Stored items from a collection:
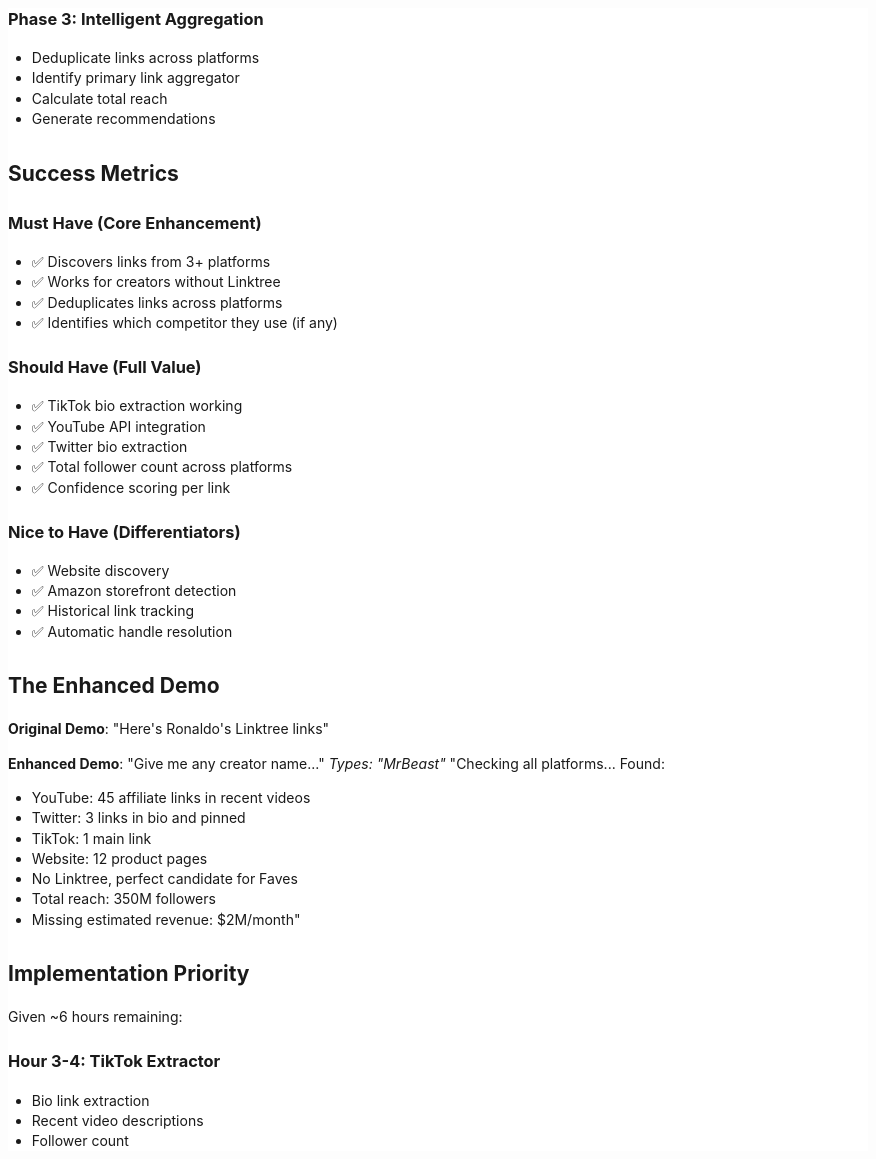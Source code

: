### Phase 3: Intelligent Aggregation
- Deduplicate links across platforms
- Identify primary link aggregator
- Calculate total reach
- Generate recommendations

## Success Metrics

### Must Have (Core Enhancement)
- ✅ Discovers links from 3+ platforms
- ✅ Works for creators without Linktree
- ✅ Deduplicates links across platforms
- ✅ Identifies which competitor they use (if any)

### Should Have (Full Value)
- ✅ TikTok bio extraction working
- ✅ YouTube API integration
- ✅ Twitter bio extraction
- ✅ Total follower count across platforms
- ✅ Confidence scoring per link

### Nice to Have (Differentiators)
- ✅ Website discovery
- ✅ Amazon storefront detection
- ✅ Historical link tracking
- ✅ Automatic handle resolution

## The Enhanced Demo

**Original Demo**: "Here's Ronaldo's Linktree links"

**Enhanced Demo**: 
"Give me any creator name..."
*Types: "MrBeast"*
"Checking all platforms... Found:
- YouTube: 45 affiliate links in recent videos
- Twitter: 3 links in bio and pinned
- TikTok: 1 main link
- Website: 12 product pages
- No Linktree, perfect candidate for Faves
- Total reach: 350M followers
- Missing estimated revenue: $2M/month"

## Implementation Priority

Given ~6 hours remaining:

### Hour 3-4: TikTok Extractor
- Bio link extraction
- Recent video descriptions
- Follower count
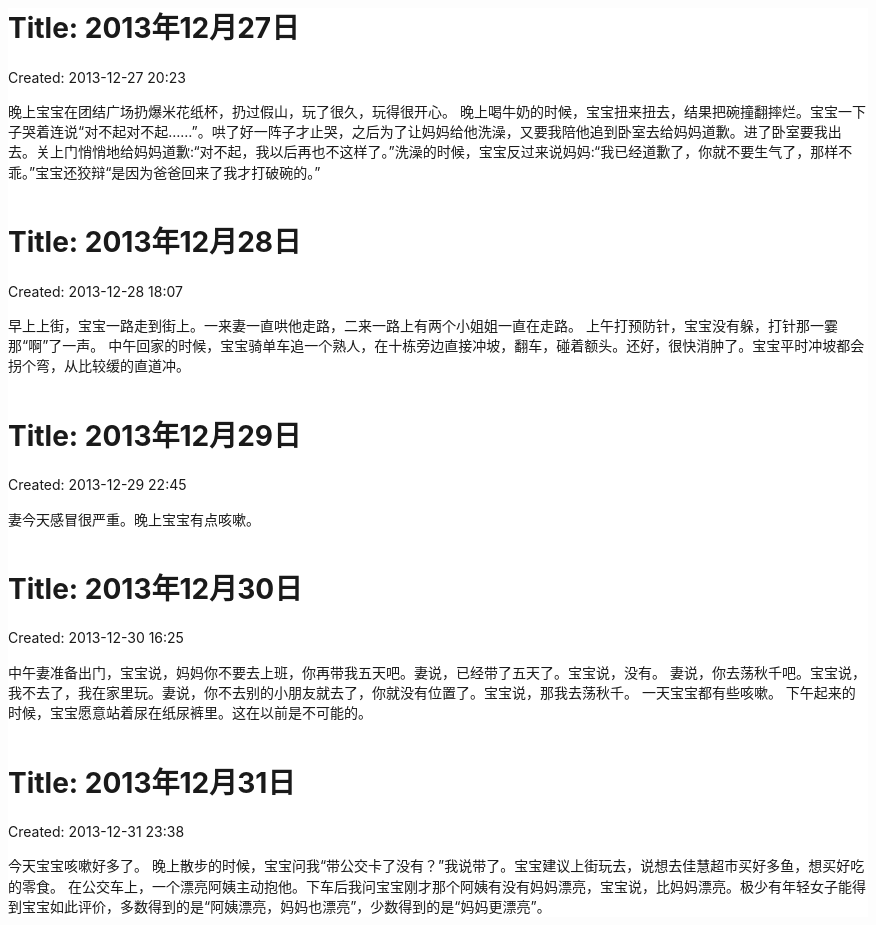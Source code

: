# Title: 2013年12月27日
Created: 2013-12-27 20:23


晚上宝宝在团结广场扔爆米花纸杯，扔过假山，玩了很久，玩得很开心。
晚上喝牛奶的时候，宝宝扭来扭去，结果把碗撞翻摔烂。宝宝一下子哭着连说“对不起对不起……”。哄了好一阵子才止哭，之后为了让妈妈给他洗澡，又要我陪他追到卧室去给妈妈道歉。进了卧室要我出去。关上门悄悄地给妈妈道歉:“对不起，我以后再也不这样了。”洗澡的时候，宝宝反过来说妈妈:“我已经道歉了，你就不要生气了，那样不乖。”宝宝还狡辩“是因为爸爸回来了我才打破碗的。”

# Title: 2013年12月28日
Created: 2013-12-28 18:07


早上上街，宝宝一路走到街上。一来妻一直哄他走路，二来一路上有两个小姐姐一直在走路。
上午打预防针，宝宝没有躲，打针那一霎那“啊”了一声。
中午回家的时候，宝宝骑单车追一个熟人，在十栋旁边直接冲坡，翻车，碰着额头。还好，很快消肿了。宝宝平时冲坡都会拐个弯，从比较缓的直道冲。

# Title: 2013年12月29日
Created: 2013-12-29 22:45


妻今天感冒很严重。晚上宝宝有点咳嗽。

# Title: 2013年12月30日
Created: 2013-12-30 16:25


中午妻准备出门，宝宝说，妈妈你不要去上班，你再带我五天吧。妻说，已经带了五天了。宝宝说，没有。
妻说，你去荡秋千吧。宝宝说，我不去了，我在家里玩。妻说，你不去别的小朋友就去了，你就没有位置了。宝宝说，那我去荡秋千。
一天宝宝都有些咳嗽。
下午起来的时候，宝宝愿意站着尿在纸尿裤里。这在以前是不可能的。

# Title: 2013年12月31日
Created: 2013-12-31 23:38


今天宝宝咳嗽好多了。
晚上散步的时候，宝宝问我“带公交卡了没有？”我说带了。宝宝建议上街玩去，说想去佳慧超市买好多鱼，想买好吃的零食。
在公交车上，一个漂亮阿姨主动抱他。下车后我问宝宝刚才那个阿姨有没有妈妈漂亮，宝宝说，比妈妈漂亮。极少有年轻女子能得到宝宝如此评价，多数得到的是“阿姨漂亮，妈妈也漂亮”，少数得到的是“妈妈更漂亮”。

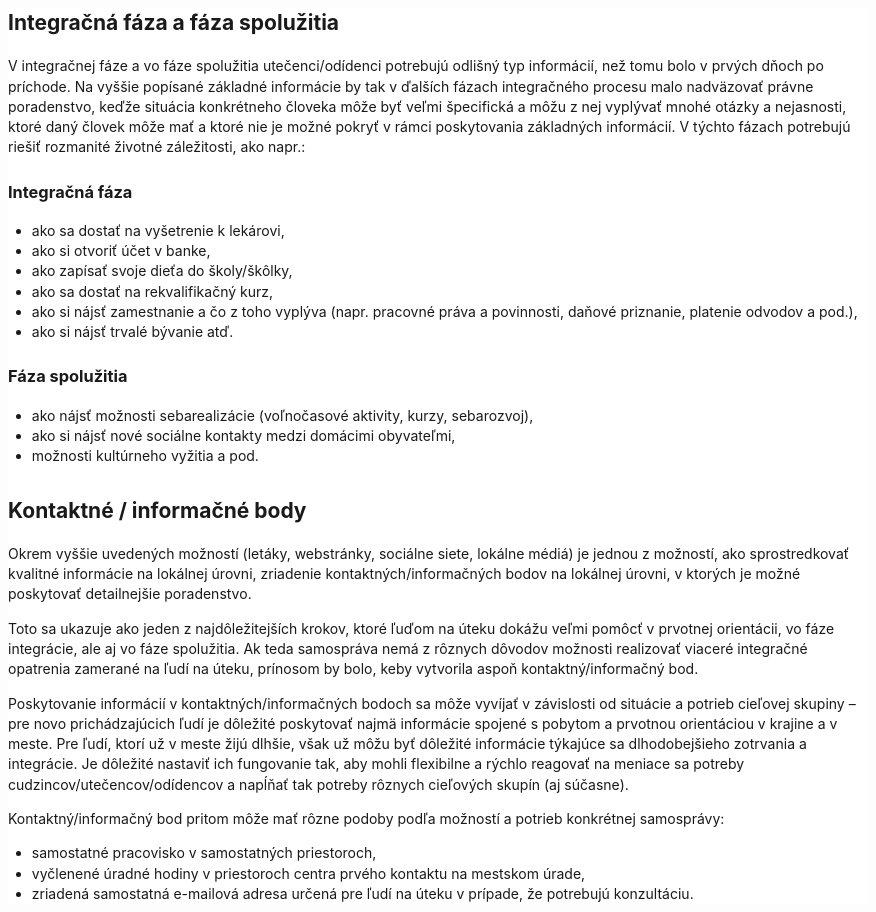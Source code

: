 ## Integračná fáza a fáza spolužitia

V integračnej fáze a vo fáze spolužitia utečenci/odídenci potrebujú odlišný typ informácií, než tomu bolo v prvých dňoch po príchode. Na vyššie popísané základné informácie by tak <span class="highlight">v ďalších fázach integračného procesu</span> malo nadväzovať <span class="highlight">právne poradenstvo</span>, keďže <span class="highlight">situácia konkrétneho človeka môže byť veľmi špecifická</span> a môžu z nej vyplývať mnohé otázky a nejasnosti, ktoré daný človek môže mať a ktoré nie je možné pokryť v rámci poskytovania základných informácií. V týchto fázach potrebujú riešiť rozmanité životné záležitosti, ako napr.:

### Integračná fáza

- ako sa dostať na vyšetrenie k lekárovi,
- ako si otvoriť účet v banke,
- ako zapísať svoje dieťa do školy/škôlky,
- ako sa dostať na rekvalifikačný kurz,
- ako si nájsť zamestnanie a čo z toho vyplýva (napr. pracovné práva a povinnosti, daňové priznanie, platenie odvodov a pod.),
- ako si nájsť trvalé bývanie atď.

### Fáza spolužitia

- ako nájsť možnosti sebarealizácie (voľnočasové aktivity, kurzy, sebarozvoj),
- ako si nájsť nové sociálne kontakty medzi domácimi obyvateľmi,
- možnosti kultúrneho vyžitia a pod.

## Kontaktné / informačné body

Okrem vyššie uvedených možností (letáky, webstránky, sociálne siete, lokálne médiá) je jednou z možností, ako sprostredkovať kvalitné informácie na lokálnej úrovni, <span class="highlight">zriadenie kontaktných/informačných bodov na lokálnej úrovni</span>, v ktorých je možné poskytovať <span class="highlight">detailnejšie poradenstvo</span>.

Toto sa ukazuje ako jeden z najdôležitejších krokov, ktoré ľuďom na úteku dokážu veľmi pomôcť v prvotnej orientácii, vo fáze integrácie, ale aj vo fáze spolužitia. <span class="highlight">Ak teda samospráva nemá z rôznych dôvodov možnosti realizovať viaceré integračné opatrenia zamerané na ľudí na úteku, prínosom by bolo, keby vytvorila aspoň kontaktný/informačný bod</span>.

<span class="highlight">Poskytovanie informácií v kontaktných/informačných bodoch sa môže vyvíjať v závislosti od situácie a potrieb cieľovej skupiny</span> – pre novo prichádzajúcich ľudí je dôležité poskytovať najmä informácie spojené s pobytom a prvotnou orientáciou v krajine a v meste. Pre ľudí, ktorí už v meste žijú dlhšie, však už môžu byť dôležité informácie týkajúce sa dlhodobejšieho zotrvania a integrácie. <span class="highlight">Je dôležité nastaviť ich fungovanie tak, aby mohli flexibilne a rýchlo reagovať na meniace sa potreby cudzincov/utečencov/odídencov a napĺňať tak potreby rôznych cieľových skupín (aj súčasne)</span>.

Kontaktný/informačný bod pritom môže mať <span class="highlight">rôzne podoby podľa možností a potrieb konkrétnej samosprávy</span>:

- samostatné pracovisko v samostatných priestoroch,
- vyčlenené úradné hodiny v priestoroch centra prvého kontaktu na mestskom úrade,
- zriadená samostatná e-mailová adresa určená pre ľudí na úteku v prípade, že potrebujú konzultáciu.
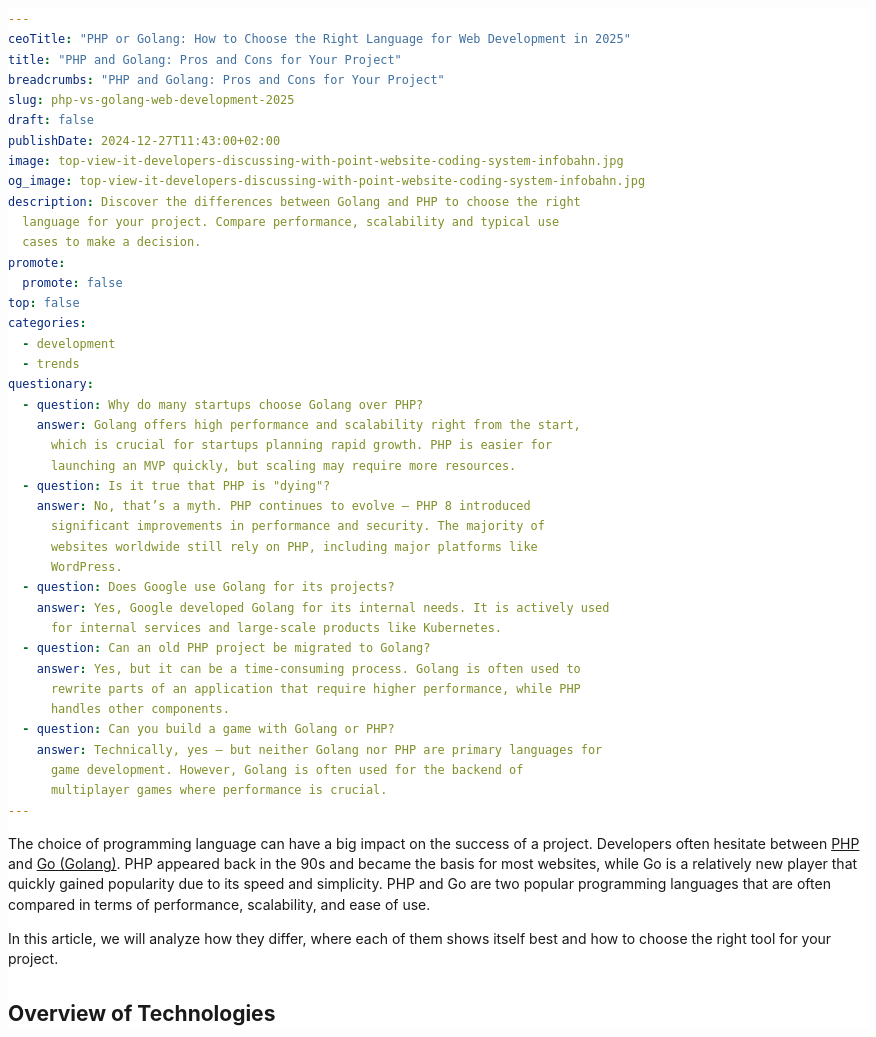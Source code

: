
 ```yaml
---
ceoTitle: "PHP or Golang: How to Choose the Right Language for Web Development in 2025"
title: "PHP and Golang: Pros and Cons for Your Project"
breadcrumbs: "PHP and Golang: Pros and Cons for Your Project"
slug: php-vs-golang-web-development-2025
draft: false
publishDate: 2024-12-27T11:43:00+02:00
image: top-view-it-developers-discussing-with-point-website-coding-system-infobahn.jpg
og_image: top-view-it-developers-discussing-with-point-website-coding-system-infobahn.jpg
description: Discover the differences between Golang and PHP to choose the right
  language for your project. Compare performance, scalability and typical use
  cases to make a decision.
promote:
  promote: false
top: false
categories:
  - development
  - trends
questionary:
  - question: Why do many startups choose Golang over PHP?
    answer: Golang offers high performance and scalability right from the start,
      which is crucial for startups planning rapid growth. PHP is easier for
      launching an MVP quickly, but scaling may require more resources.
  - question: Is it true that PHP is "dying"?
    answer: No, that’s a myth. PHP continues to evolve – PHP 8 introduced
      significant improvements in performance and security. The majority of
      websites worldwide still rely on PHP, including major platforms like
      WordPress.
  - question: Does Google use Golang for its projects?
    answer: Yes, Google developed Golang for its internal needs. It is actively used
      for internal services and large-scale products like Kubernetes.
  - question: Can an old PHP project be migrated to Golang?
    answer: Yes, but it can be a time-consuming process. Golang is often used to
      rewrite parts of an application that require higher performance, while PHP
      handles other components.
  - question: Can you build a game with Golang or PHP?
    answer: Technically, yes – but neither Golang nor PHP are primary languages for
      game development. However, Golang is often used for the backend of
      multiplayer games where performance is crucial.
---
```

The choice of programming language can have a big impact on the success of a project. Developers often hesitate between [PHP](https://www.php.net/) and [Go (Golang)](https://go.dev/). PHP appeared back in the 90s and became the basis for most websites, while Go is a relatively new player that quickly gained popularity due to its speed and simplicity. PHP and Go are two popular programming languages ​​that are often compared in terms of performance, scalability, and ease of use. 

In this article, we will analyze how they differ, where each of them shows itself best and how to choose the right tool for your project.

## Overview of Technologies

What to work on: Reproduce the lines above starting at the one with "- ✅ Website discovery" and ending at the one with "a fáza spolužitia", both included, exactly and with no pictures.

Problem solution:
- ✅ Website discovery
- ✅ Amazon storefront detection
- ✅ Historical link tracking
- ✅ Automatic handle resolution

## The Enhanced Demo

**Original Demo**: "Here's Ronaldo's Linktree links"

**Enhanced Demo**: 
"Give me any creator name..."
*Types: "MrBeast"*
"Checking all platforms... Found:
- YouTube: 45 affiliate links in recent videos
- Twitter: 3 links in bio and pinned
- TikTok: 1 main link
- Website: 12 product pages
- No Linktree, perfect candidate for Faves
- Total reach: 350M followers
- Missing estimated revenue: $2M/month"

## Implementation Priority

Given ~6 hours remaining:

### Hour 3-4: TikTok Extractor
- Bio link extraction
- Recent video descriptions
- Follower count
Source code

:# Title: 2013年12月27日
Created: 2013-12-27 20:23


晚上宝宝在团结广场扔爆米花纸杯，扔过假山，玩了很久，玩得很开心。
晚上喝牛奶的时候，宝宝扭来扭去，结果把碗撞翻摔烂。宝宝一下子哭着连说“对不起对不起……”。哄了好一阵子才止哭，之后为了让妈妈给他洗澡，又要我陪他追到卧室去给妈妈道歉。进了卧室要我出去。关上门悄悄地给妈妈道歉:“对不起，我以后再也不这样了。”洗澡的时候，宝宝反过来说妈妈:“我已经道歉了，你就不要生气了，那样不乖。”宝宝还狡辩“是因为爸爸回来了我才打破碗的。”

# Title: 2013年12月28日
Created: 2013-12-28 18:07


早上上街，宝宝一路走到街上。一来妻一直哄他走路，二来一路上有两个小姐姐一直在走路。
上午打预防针，宝宝没有躲，打针那一霎那“啊”了一声。
中午回家的时候，宝宝骑单车追一个熟人，在十栋旁边直接冲坡，翻车，碰着额头。还好，很快消肿了。宝宝平时冲坡都会拐个弯，从比较缓的直道冲。

# Title: 2013年12月29日
Created: 2013-12-29 22:45


妻今天感冒很严重。晚上宝宝有点咳嗽。

# Title: 2013年12月30日
Created: 2013-12-30 16:25


中午妻准备出门，宝宝说，妈妈你不要去上班，你再带我五天吧。妻说，已经带了五天了。宝宝说，没有。
妻说，你去荡秋千吧。宝宝说，我不去了，我在家里玩。妻说，你不去别的小朋友就去了，你就没有位置了。宝宝说，那我去荡秋千。
一天宝宝都有些咳嗽。
下午起来的时候，宝宝愿意站着尿在纸尿裤里。这在以前是不可能的。

# Title: 2013年12月31日
Created: 2013-12-31 23:38


今天宝宝咳嗽好多了。
晚上散步的时候，宝宝问我“带公交卡了没有？”我说带了。宝宝建议上街玩去，说想去佳慧超市买好多鱼，想买好吃的零食。
在公交车上，一个漂亮阿姨主动抱他。下车后我问宝宝刚才那个阿姨有没有妈妈漂亮，宝宝说，比妈妈漂亮。极少有年轻女子能得到宝宝如此评价，多数得到的是“阿姨漂亮，妈妈也漂亮”，少数得到的是“妈妈更漂亮”。

Source code

: ## Integračná fáza a fáza spolužitia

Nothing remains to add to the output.